WHAT IS REQUIRED: Within the entries that follow, show each line where the word "have" occurs.

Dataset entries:
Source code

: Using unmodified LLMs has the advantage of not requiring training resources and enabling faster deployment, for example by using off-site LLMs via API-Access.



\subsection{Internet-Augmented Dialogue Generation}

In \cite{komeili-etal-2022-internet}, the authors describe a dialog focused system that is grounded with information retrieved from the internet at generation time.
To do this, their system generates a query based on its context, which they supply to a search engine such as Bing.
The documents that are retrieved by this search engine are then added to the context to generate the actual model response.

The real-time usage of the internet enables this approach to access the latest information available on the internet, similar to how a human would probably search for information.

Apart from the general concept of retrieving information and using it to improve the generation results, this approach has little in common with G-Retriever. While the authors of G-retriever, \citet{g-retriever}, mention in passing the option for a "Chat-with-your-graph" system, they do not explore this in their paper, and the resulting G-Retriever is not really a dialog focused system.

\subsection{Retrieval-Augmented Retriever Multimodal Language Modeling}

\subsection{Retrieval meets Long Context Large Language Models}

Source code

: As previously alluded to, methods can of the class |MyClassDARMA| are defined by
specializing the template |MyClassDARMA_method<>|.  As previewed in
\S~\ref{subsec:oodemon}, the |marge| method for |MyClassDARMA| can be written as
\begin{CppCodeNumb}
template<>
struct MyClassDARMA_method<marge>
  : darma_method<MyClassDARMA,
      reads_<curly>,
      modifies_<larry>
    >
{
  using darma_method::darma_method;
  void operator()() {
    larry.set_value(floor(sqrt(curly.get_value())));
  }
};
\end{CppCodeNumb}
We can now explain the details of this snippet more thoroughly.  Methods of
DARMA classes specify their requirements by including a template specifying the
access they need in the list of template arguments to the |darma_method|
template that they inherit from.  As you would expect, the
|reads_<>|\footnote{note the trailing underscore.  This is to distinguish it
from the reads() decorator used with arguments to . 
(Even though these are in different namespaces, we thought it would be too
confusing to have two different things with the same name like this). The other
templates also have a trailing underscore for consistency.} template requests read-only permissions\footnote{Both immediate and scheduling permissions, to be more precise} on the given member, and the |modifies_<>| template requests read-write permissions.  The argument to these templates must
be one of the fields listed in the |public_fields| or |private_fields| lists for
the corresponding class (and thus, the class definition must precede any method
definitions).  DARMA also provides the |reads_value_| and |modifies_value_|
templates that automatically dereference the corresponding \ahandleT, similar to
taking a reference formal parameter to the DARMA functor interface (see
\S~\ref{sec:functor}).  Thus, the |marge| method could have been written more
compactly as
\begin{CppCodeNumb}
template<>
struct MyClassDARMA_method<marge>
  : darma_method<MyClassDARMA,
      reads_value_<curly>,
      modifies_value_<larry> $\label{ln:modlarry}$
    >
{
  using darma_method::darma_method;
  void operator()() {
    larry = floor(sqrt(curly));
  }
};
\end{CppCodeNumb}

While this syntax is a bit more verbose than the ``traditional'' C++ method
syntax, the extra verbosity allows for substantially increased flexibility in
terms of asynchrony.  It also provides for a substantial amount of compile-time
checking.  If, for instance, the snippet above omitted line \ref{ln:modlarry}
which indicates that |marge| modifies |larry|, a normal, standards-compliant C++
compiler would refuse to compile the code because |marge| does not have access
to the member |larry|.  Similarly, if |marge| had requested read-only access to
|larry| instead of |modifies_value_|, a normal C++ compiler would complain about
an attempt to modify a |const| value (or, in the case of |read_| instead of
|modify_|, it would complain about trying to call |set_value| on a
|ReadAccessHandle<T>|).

RESPONSE TO THIS EXERCISE:
confusing to have two different things with the same name like this). The other
templates also have a trailing underscore for consistency.} template requests read-only permissions\footnote{Both immediate and scheduling permissions, to be more precise} on the given member, and the |modifies_<>| template requests read-write permissions.  The argument to these templates must
\S~\ref{sec:functor}).  Thus, the |marge| method could have been written more
compiler would refuse to compile the code because |marge| does not have access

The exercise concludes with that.